Regulating the dose stays one of many largest technical hurdles in FLASH. The ionization chambers utilized in commonplace radiotherapy can’t reply precisely when dose charges spike a whole bunch of instances greater in a matter of microseconds. So researchers are growing new detector methods to exactly measure these bursts and preserve tempo with the acute pace of FLASH supply.
FLASH as a Analysis Software
Past its therapeutic potential, FLASH may additionally open new home windows to light up most cancers biology. “What is de facto, actually superinteresting, for my part,” says Vozenin, “is that we are able to use FLASH as a software to grasp the distinction between regular tissue and tumors. There have to be one thing we’re not conscious of that basically distinguishes the 2—and FLASH will help us discover it.” Figuring out these variations, she says, may result in solely new interventions, not simply with radiation, but in addition with medication.
Vozenin’s crew is at the moment testing a speculation involving long-lived proteins current in wholesome tissue however absent in tumors.
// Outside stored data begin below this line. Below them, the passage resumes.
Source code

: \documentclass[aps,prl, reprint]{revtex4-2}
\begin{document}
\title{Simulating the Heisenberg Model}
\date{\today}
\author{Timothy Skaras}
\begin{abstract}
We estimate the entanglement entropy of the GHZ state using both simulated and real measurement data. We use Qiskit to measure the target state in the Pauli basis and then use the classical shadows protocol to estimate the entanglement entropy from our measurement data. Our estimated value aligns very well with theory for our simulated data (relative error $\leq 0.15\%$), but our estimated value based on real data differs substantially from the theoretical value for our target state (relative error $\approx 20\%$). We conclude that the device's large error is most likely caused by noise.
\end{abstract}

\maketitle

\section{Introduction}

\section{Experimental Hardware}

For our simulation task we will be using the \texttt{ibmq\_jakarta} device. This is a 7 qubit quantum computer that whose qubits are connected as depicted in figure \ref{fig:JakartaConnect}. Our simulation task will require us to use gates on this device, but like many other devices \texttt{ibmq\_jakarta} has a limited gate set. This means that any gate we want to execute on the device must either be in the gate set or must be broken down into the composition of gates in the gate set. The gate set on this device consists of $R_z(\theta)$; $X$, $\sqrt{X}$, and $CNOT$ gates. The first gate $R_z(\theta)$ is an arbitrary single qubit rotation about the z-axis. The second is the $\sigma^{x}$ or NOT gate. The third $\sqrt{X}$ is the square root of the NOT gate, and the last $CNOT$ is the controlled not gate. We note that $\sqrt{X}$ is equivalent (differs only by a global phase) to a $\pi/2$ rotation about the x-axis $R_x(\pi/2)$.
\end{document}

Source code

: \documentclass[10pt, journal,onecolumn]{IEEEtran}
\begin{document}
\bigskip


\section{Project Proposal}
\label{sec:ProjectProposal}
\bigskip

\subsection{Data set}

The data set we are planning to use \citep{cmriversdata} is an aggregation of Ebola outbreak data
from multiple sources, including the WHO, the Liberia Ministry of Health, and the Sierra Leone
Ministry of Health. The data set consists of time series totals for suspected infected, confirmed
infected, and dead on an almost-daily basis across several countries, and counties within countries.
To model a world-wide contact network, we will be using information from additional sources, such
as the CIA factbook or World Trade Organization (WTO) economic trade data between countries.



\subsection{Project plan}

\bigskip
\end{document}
If these proteins show to be key, she says, “we’re going to discover a solution to manipulate them—and maybe reverse the phenomenon, even [turn] a tumor again into a standard tissue.”
Proponents of FLASH consider it may assist shut the most cancers care hole worldwide; in low-income international locations, solely about 10 p.c of sufferers have entry to radiotherapy, and in middle-income international locations, solely about 60 p.c of sufferers do, based on the Worldwide Atomic Power Company. As a result of FLASH therapy can usually be delivered in a single temporary session, it may spare sufferers from touring lengthy distances for weeks of therapy and permit clinics to deal with many extra individuals.
Excessive-income international locations stand to learn as properly. Fewer periods imply decrease prices, much less pressure on radiotherapy amenities, and fewer uncomfortable side effects and disruptions for sufferers.
The large query now could be, How lengthy will it take? Researchers I spoke with estimate that FLASH may grow to be a routine scientific possibility in about 10 years—after the completion of remaining preclinical research and multiphase human trials, and as machines grow to be extra compact, inexpensive, and environment friendly. A lot of the momentum comes from a rising area of startups competing to construct units, however the broader scientific group stays remarkably open and collaborative.
“Everybody has a relative who is aware of about most cancers due to their very own expertise,” says Stephan. “My mom died of it. Ultimately, we wish to do one thing good for mankind. That’s why individuals work collectively.”
This text seems within the March 2026 print subject.